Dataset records
_ _ _
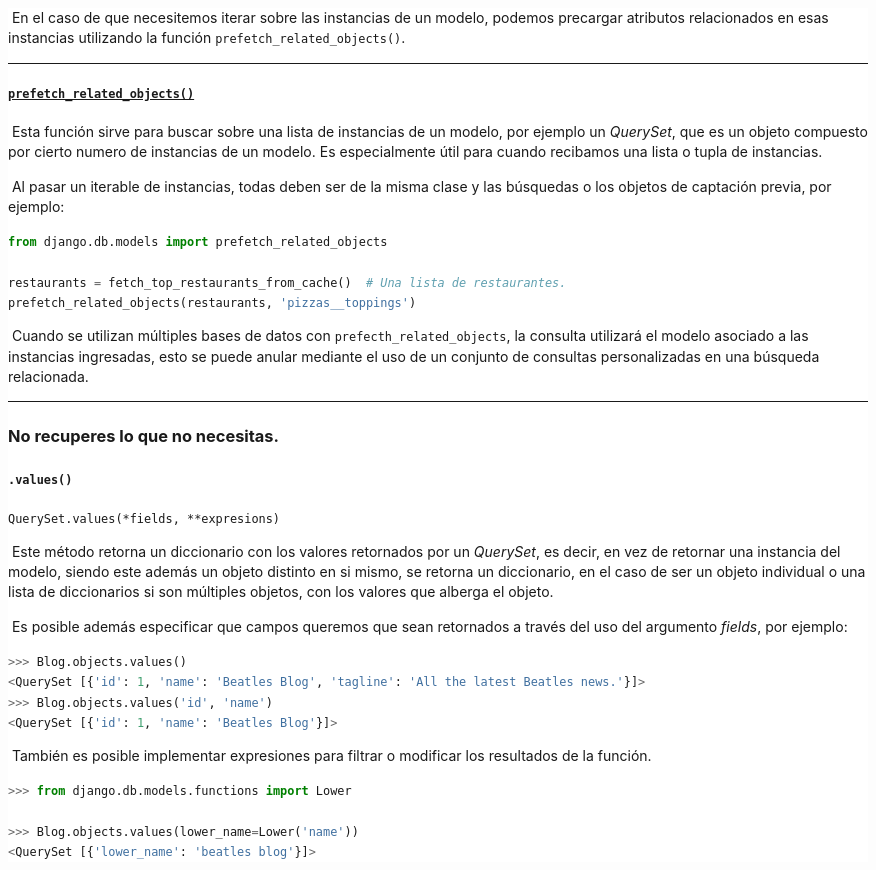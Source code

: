 ​	En el caso de que necesitemos iterar sobre las instancias de un modelo, podemos precargar atributos relacionados en esas instancias utilizando la función `prefetch_related_objects()`.

---



#### [`prefetch_related_objects()`](https://docs.djangoproject.com/es/3.2/ref/models/querysets/#django.db.models.prefetch_related_objects)

​	Esta función sirve para buscar sobre una lista de instancias de un modelo, por ejemplo un _QuerySet_, que es un objeto compuesto por cierto numero de instancias de un modelo. Es especialmente útil para cuando recibamos una lista o tupla de instancias. 

​	Al pasar un iterable de instancias, todas deben ser de la misma clase y las búsquedas o los objetos de captación previa, por ejemplo:

```python
from django.db.models import prefetch_related_objects

restaurants = fetch_top_restaurants_from_cache()  # Una lista de restaurantes.
prefetch_related_objects(restaurants, 'pizzas__toppings')
```

​	Cuando se utilizan múltiples bases de datos con `prefecth_related_objects`, la consulta utilizará el modelo asociado a las instancias ingresadas, esto se puede anular mediante el uso de un conjunto de consultas personalizadas en una búsqueda relacionada.

---



### No recuperes lo que no necesitas.

#### `.values()`

`QuerySet.values(*fields, **expresions)`

​	Este método retorna un diccionario con los valores retornados por un _QuerySet_, es decir, en vez de retornar una instancia del modelo, siendo este además un objeto distinto en si mismo, se retorna un diccionario, en el caso de ser un objeto individual o una lista de diccionarios si son múltiples objetos, con los valores que alberga el objeto. 

​	Es posible además especificar que campos queremos que sean retornados a través del uso del argumento _fields_, por ejemplo:

```python
>>> Blog.objects.values()
<QuerySet [{'id': 1, 'name': 'Beatles Blog', 'tagline': 'All the latest Beatles news.'}]>
>>> Blog.objects.values('id', 'name')
<QuerySet [{'id': 1, 'name': 'Beatles Blog'}]>
```

​	También es posible implementar expresiones para filtrar o modificar los resultados de la función.

```python
>>> from django.db.models.functions import Lower

>>> Blog.objects.values(lower_name=Lower('name'))
<QuerySet [{'lower_name': 'beatles blog'}]>
```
_ _ _
Please show all lines from the entries that contain the word "instancias".

: ​	En el caso de que necesitemos iterar sobre las instancias de un modelo, podemos precargar atributos relacionados en esas instancias utilizando la función `prefetch_related_objects()`.
​	Esta función sirve para buscar sobre una lista de instancias de un modelo, por ejemplo un _QuerySet_, que es un objeto compuesto por cierto numero de instancias de un modelo. Es especialmente útil para cuando recibamos una lista o tupla de instancias. 
​	Al pasar un iterable de instancias, todas deben ser de la misma clase y las búsquedas o los objetos de captación previa, por ejemplo:
​	Cuando se utilizan múltiples bases de datos con `prefecth_related_objects`, la consulta utilizará el modelo asociado a las instancias ingresadas, esto se puede anular mediante el uso de un conjunto de consultas personalizadas en una búsqueda relacionada.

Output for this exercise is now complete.